Thomas H. Rattan
Thomas Hempstead Rattan was born in 1789 in Montgomery Co., North Carolina, the son of John Rattan and Mary Esther Greene. At the age of 17, he married Miss Gillian "Gillie" Hill in 1807 in St. Clair Co., Illinois. Together they had ten children, all who were born in Illinois and lived to adulthood. The Rattan family was still living in Carrollton, Greene Co., Illinois at the time of the 1840 census, but by 1850 Thomas, his wife and youngest son were living in Collin Co., neighbors to his daughter, Ann "Annie" Rattan Thorckmorton and son-in-law, James Webb Thorckmorton.
The two youngest daughters of the Rattan family were twins, born March 5, 1828, in Carrollton, Greene Co., Tennessee ~ Ann Rattan and Martha Patricia "Patsey.". At the age of 19 Ann married Texan James Webb Throckmorton on May 25, 1831 at her childhood home (above) in Illinois. They traveled to Texas along with the family of an older sister and friends in wagons and settled in Collin Co. neart McKinney on a large farm. Born to J.W. & Ann were four boys and six girls; she also cared for and raised one of Dr. Throckmorton's nephews from the age of 5 as well as two nieces of her husband's; one of Dr. Throckmorton's sisters also lived with the growing family for five years.
J.W. Throckmorton was born in Sparta, Tennessee, son of Dr. William Edward Throckmorton and Susan Jane Rotan. One of eight children, Throckmorton spent the first eleven years of his life in Sparta, Tennessee. In 1836 Dr. William E. Throckmorton moved his family to Arkansas; in 1841 he visited Texas and purchased land in Collin County. Later he moved his family to their new home but, sadly, died less than a year later. After seeing that his family was settled, J.W. Throckmorton left for Kentucky to study medicine with his uncle, James E. Throckmorton. He remained in Kentucky until the outbreak of the war for independance broke out in Texas, when he returned to Texas and volunteered for military service. After serving for only three months in the field, Dr. Throckmorton became ill and was reassigned as a surgeon's assistant. He received a medical discharge in on June 8, 1847 and returned to his family in Collin Co. After marrying Ann Rattan, he began his medical practice, which Ann assisted her husband in caring for patients after diligently reading his medical books. However, being more interested in the new state's law and politics than medicine, he was elected to the as a Texas State Legislator and later Senator. Although he voted against secession (along with six other men in the Convention of Texas, from the United States, he was one of the first men in Texas to take the oath of allegiance to the Confederacy. He served in the Confederate Army and became the first post-war Governor of his adopted state, elected June 1866. Ann and the children remained at their home in Collin Co. while her husband was in Austin; after serving only one year, leaving the office in August 1867) as Governor, J.W. Throckmorton returned home and took up the practice of law.

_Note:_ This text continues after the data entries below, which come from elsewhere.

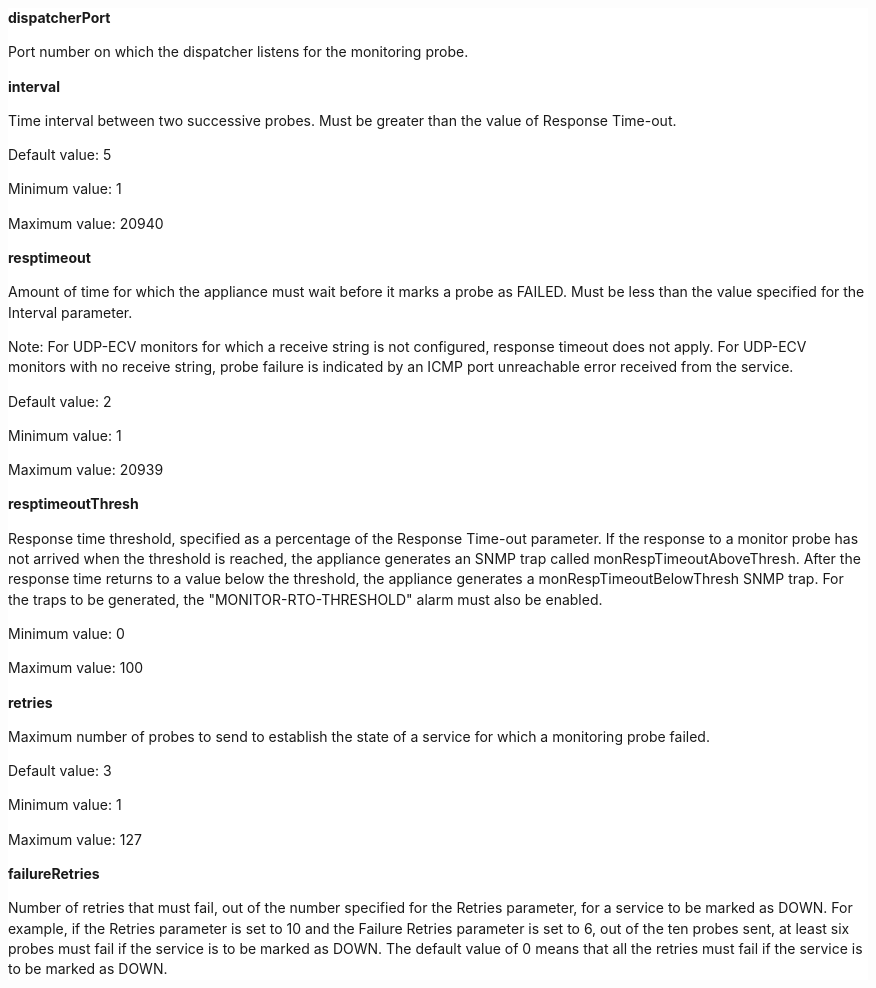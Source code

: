 <b>dispatcherPort</b>

Port number on which the dispatcher listens for the monitoring probe.



<b>interval</b>

Time interval between two successive probes. Must be greater than the value of Response Time-out.

Default value: 5

Minimum value: 1

Maximum value: 20940



<b>resptimeout</b>

Amount of time for which the appliance must wait before it marks a probe as FAILED.  Must be less than the value specified for the Interval parameter.

Note: For UDP-ECV monitors for which a receive string is not configured, response timeout does not apply. For UDP-ECV monitors with no receive string, probe failure is indicated by an ICMP port unreachable error received from the service.

Default value: 2

Minimum value: 1

Maximum value: 20939



<b>resptimeoutThresh</b>

Response time threshold, specified as a percentage of the Response Time-out parameter. If the response to a monitor probe has not arrived when the threshold is reached, the appliance generates an SNMP trap called monRespTimeoutAboveThresh. After the response time returns to a value below the threshold, the appliance generates a monRespTimeoutBelowThresh SNMP trap. For the traps to be generated, the "MONITOR-RTO-THRESHOLD" alarm must also be enabled.

Minimum value: 0

Maximum value: 100



<b>retries</b>

Maximum number of probes to send to establish the state of a service for which a monitoring probe failed.

Default value: 3

Minimum value: 1

Maximum value: 127



<b>failureRetries</b>

Number of retries that must fail, out of the number specified for the Retries parameter, for a service to be marked as DOWN. For example, if the Retries parameter is set to 10 and the Failure Retries parameter is set to 6, out of the ten probes sent, at least six probes must fail if the service is to be marked as DOWN. The default value of 0 means that all the retries must fail if the service is to be marked as DOWN.
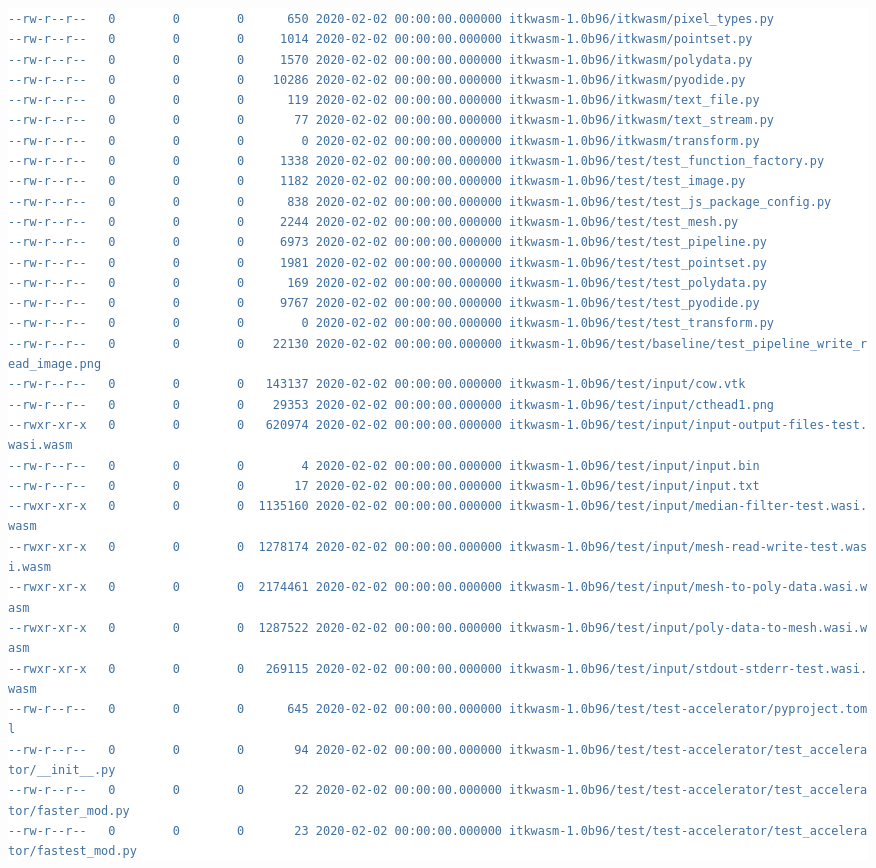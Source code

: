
 ```diff
--rw-r--r--   0        0        0      650 2020-02-02 00:00:00.000000 itkwasm-1.0b96/itkwasm/pixel_types.py
--rw-r--r--   0        0        0     1014 2020-02-02 00:00:00.000000 itkwasm-1.0b96/itkwasm/pointset.py
--rw-r--r--   0        0        0     1570 2020-02-02 00:00:00.000000 itkwasm-1.0b96/itkwasm/polydata.py
--rw-r--r--   0        0        0    10286 2020-02-02 00:00:00.000000 itkwasm-1.0b96/itkwasm/pyodide.py
--rw-r--r--   0        0        0      119 2020-02-02 00:00:00.000000 itkwasm-1.0b96/itkwasm/text_file.py
--rw-r--r--   0        0        0       77 2020-02-02 00:00:00.000000 itkwasm-1.0b96/itkwasm/text_stream.py
--rw-r--r--   0        0        0        0 2020-02-02 00:00:00.000000 itkwasm-1.0b96/itkwasm/transform.py
--rw-r--r--   0        0        0     1338 2020-02-02 00:00:00.000000 itkwasm-1.0b96/test/test_function_factory.py
--rw-r--r--   0        0        0     1182 2020-02-02 00:00:00.000000 itkwasm-1.0b96/test/test_image.py
--rw-r--r--   0        0        0      838 2020-02-02 00:00:00.000000 itkwasm-1.0b96/test/test_js_package_config.py
--rw-r--r--   0        0        0     2244 2020-02-02 00:00:00.000000 itkwasm-1.0b96/test/test_mesh.py
--rw-r--r--   0        0        0     6973 2020-02-02 00:00:00.000000 itkwasm-1.0b96/test/test_pipeline.py
--rw-r--r--   0        0        0     1981 2020-02-02 00:00:00.000000 itkwasm-1.0b96/test/test_pointset.py
--rw-r--r--   0        0        0      169 2020-02-02 00:00:00.000000 itkwasm-1.0b96/test/test_polydata.py
--rw-r--r--   0        0        0     9767 2020-02-02 00:00:00.000000 itkwasm-1.0b96/test/test_pyodide.py
--rw-r--r--   0        0        0        0 2020-02-02 00:00:00.000000 itkwasm-1.0b96/test/test_transform.py
--rw-r--r--   0        0        0    22130 2020-02-02 00:00:00.000000 itkwasm-1.0b96/test/baseline/test_pipeline_write_read_image.png
--rw-r--r--   0        0        0   143137 2020-02-02 00:00:00.000000 itkwasm-1.0b96/test/input/cow.vtk
--rw-r--r--   0        0        0    29353 2020-02-02 00:00:00.000000 itkwasm-1.0b96/test/input/cthead1.png
--rwxr-xr-x   0        0        0   620974 2020-02-02 00:00:00.000000 itkwasm-1.0b96/test/input/input-output-files-test.wasi.wasm
--rw-r--r--   0        0        0        4 2020-02-02 00:00:00.000000 itkwasm-1.0b96/test/input/input.bin
--rw-r--r--   0        0        0       17 2020-02-02 00:00:00.000000 itkwasm-1.0b96/test/input/input.txt
--rwxr-xr-x   0        0        0  1135160 2020-02-02 00:00:00.000000 itkwasm-1.0b96/test/input/median-filter-test.wasi.wasm
--rwxr-xr-x   0        0        0  1278174 2020-02-02 00:00:00.000000 itkwasm-1.0b96/test/input/mesh-read-write-test.wasi.wasm
--rwxr-xr-x   0        0        0  2174461 2020-02-02 00:00:00.000000 itkwasm-1.0b96/test/input/mesh-to-poly-data.wasi.wasm
--rwxr-xr-x   0        0        0  1287522 2020-02-02 00:00:00.000000 itkwasm-1.0b96/test/input/poly-data-to-mesh.wasi.wasm
--rwxr-xr-x   0        0        0   269115 2020-02-02 00:00:00.000000 itkwasm-1.0b96/test/input/stdout-stderr-test.wasi.wasm
--rw-r--r--   0        0        0      645 2020-02-02 00:00:00.000000 itkwasm-1.0b96/test/test-accelerator/pyproject.toml
--rw-r--r--   0        0        0       94 2020-02-02 00:00:00.000000 itkwasm-1.0b96/test/test-accelerator/test_accelerator/__init__.py
--rw-r--r--   0        0        0       22 2020-02-02 00:00:00.000000 itkwasm-1.0b96/test/test-accelerator/test_accelerator/faster_mod.py
--rw-r--r--   0        0        0       23 2020-02-02 00:00:00.000000 itkwasm-1.0b96/test/test-accelerator/test_accelerator/fastest_mod.py
```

Dr. Throckmorton had suffered with lifelong kidney disease and died from a fall during a business trip on April 21, 1894, after 46 years of marriage; Ann died about a year and a half after her husband on October 30, 1895; both are buried at the large Pecan Grove Cemetery in McKinney, Collin Co., Texas
Sources: Barber, Rosamond. The Pioneer Rattans of Two Continents. c1984, pgs. 58-59.
Newcomer, Velda Wilburn. Texas' First Ladies Historic Costume Collection. Denton, Texas : University Press, c1978. pg 23.
The Handbook of Texas. "Throckmorton, James Webb," assessed July 25, 2017. The Texas State Historical Society.